You can customize these functions, as well as the `vald_master_file_path` and `base_directory`, to better suit your requirements. One suggestion is to set the base directory to your organization's shared OneDrive. This way, the DataFrames will be saved in the cloud, making them accessible to whoever may need to access the data.

### Execute the following code block to save the `october_data_cleaned` DataFrame to your local machine as multiple .csv files, organized by sport. This will help you visualize the directory structure.

In [5]:
smartspeed.save_master_file(october_data_cleaned)
october_data_cleaned_by_sport = smartspeed.data_to_groups(october_data_cleaned)
smartspeed.save_dataframes(october_data_cleaned_by_sport)

Saved master file data\master_files\smartspeed_allsports.csv
Saved data\sb\SmartSpeed\sb_20m_sprint.csv
Saved data\performance\SmartSpeed\performance_20m_sprint.csv


The previous example was simplified to focus on illustrating how each function operates independently. However, it is important to note that the `october_data_cleaned` DataFrame only contains a single page of data, comprising 50 records, which is the limit imposed by the API's `/tests` endpoint. To retrieve more than one page of data, we will need to utilize the `get_data_until_today` function.

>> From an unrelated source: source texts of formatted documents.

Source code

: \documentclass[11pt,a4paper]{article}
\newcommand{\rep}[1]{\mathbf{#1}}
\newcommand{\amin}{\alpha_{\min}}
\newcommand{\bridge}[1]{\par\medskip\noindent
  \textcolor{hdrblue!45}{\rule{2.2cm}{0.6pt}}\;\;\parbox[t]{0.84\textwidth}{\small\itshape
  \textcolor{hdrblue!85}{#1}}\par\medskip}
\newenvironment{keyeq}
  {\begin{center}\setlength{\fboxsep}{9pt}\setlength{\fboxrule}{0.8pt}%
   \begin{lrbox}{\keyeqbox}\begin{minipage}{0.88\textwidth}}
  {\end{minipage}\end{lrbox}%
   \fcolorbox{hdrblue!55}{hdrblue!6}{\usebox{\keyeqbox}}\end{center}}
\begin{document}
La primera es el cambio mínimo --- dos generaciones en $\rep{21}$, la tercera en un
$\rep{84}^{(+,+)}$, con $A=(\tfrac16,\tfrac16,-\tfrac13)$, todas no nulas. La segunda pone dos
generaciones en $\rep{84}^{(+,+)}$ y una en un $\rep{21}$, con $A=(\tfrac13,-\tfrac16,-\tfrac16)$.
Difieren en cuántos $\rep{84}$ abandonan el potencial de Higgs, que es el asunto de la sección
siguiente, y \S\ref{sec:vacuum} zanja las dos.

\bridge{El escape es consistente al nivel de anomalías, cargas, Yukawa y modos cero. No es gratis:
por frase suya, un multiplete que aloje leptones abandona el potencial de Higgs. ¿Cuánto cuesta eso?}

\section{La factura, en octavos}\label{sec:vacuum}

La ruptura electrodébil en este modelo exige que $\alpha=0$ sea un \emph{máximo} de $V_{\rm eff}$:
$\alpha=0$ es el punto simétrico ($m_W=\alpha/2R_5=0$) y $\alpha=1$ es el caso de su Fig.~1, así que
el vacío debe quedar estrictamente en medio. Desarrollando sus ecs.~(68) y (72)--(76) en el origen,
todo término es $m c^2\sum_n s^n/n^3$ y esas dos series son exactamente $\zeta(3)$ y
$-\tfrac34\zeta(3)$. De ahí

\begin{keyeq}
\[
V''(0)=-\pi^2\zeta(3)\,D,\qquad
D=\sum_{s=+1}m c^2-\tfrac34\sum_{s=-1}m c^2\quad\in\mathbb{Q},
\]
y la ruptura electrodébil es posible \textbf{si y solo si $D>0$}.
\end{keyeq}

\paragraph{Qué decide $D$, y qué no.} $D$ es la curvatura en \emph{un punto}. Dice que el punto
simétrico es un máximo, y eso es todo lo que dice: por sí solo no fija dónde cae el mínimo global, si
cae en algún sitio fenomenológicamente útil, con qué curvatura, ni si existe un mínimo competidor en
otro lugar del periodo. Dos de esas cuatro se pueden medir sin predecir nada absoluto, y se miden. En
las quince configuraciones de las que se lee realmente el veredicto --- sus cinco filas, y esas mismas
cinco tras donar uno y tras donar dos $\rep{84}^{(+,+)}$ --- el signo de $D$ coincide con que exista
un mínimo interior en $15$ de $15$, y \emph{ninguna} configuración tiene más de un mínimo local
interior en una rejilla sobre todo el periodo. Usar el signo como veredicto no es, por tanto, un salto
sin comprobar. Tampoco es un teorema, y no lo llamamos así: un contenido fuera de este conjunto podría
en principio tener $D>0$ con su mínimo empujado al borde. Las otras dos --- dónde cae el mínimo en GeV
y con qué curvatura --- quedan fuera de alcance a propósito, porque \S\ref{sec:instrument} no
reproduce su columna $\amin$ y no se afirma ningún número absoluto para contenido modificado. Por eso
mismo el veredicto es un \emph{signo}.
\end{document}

### `get_data_until_today`
- The function retrieves test data from a specified `start_date` until today, fetching data in batches, where each batch is one 50 records "page", and aggregating it into a single DataFrame (`new_data`).
- It checks for existing data in the master file, and if any duplicates are found based on the 'id' column, these duplicates are removed from the new data.
- After formatting the new data with the `modify_df` function, it saves this updated DataFrame to the master file and then processes the data into groups using the `data_to_groups` and `save_dataframes` functions, ultimately saving the organized team data to appropriate files.

Execute the following code block to retrieve and save DataFrames from the specified `start_date` to the most recent available record. You can adjust the `start_date` as needed. Keep in mind that if your `start_date` is set to a date earlier than the data in `october_data_cleaned`, any duplicate records will be removed from your master and group data files.

In [6]:
start_date = '2024-10-01T00:00:00Z'
smartspeed.get_data_until_today(start_date)
#Name and id will be printed as NaN until you remove line 268 from vald_smartspeed.py

Getting tests starting from 2024-10-01T00:00:00Z on page number 1
Data retrieval complete.
Getting tests starting from 2024-10-01T00:00:00Z on page number 2
Data retrieval complete.
Getting tests starting from 2024-10-01T00:00:00Z on page number 3
Data retrieval complete.
Getting tests starting from 2024-10-01T00:00:00Z on page number 4
Data retrieval complete.
No new tests were found, the master file is up to date.
Saved master file data\master_files\smartspeed_allsports.csv
Saved data\sb\SmartSpeed\sb_20m_sprint.csv
Saved data\sb\SmartSpeed\sb_100m_sprint.csv
Saved data\performance\SmartSpeed\performance_20m_sprint.csv
Saved data\base\SmartSpeed\base_100m_sprint.csv
Saved data\base\SmartSpeed\base_30m_sprint.csv
Saved data\SmartSpeed\_100m_sprint.csv
Saved data\SmartSpeed\_30m_sprint.csv


Finally, the `update_smartspeed` function will identify the most recent date recorded in your master file. It will then call `get_data_until_today`, using this latest date as the parameter, effectively retrieving any new tests that are not already present in your .csv files.


In [7]:
smartspeed.update_smartspeed

<bound method Vald.update_smartspeed of <vald_smartspeed.Vald object at 0x00000226ACA78350>>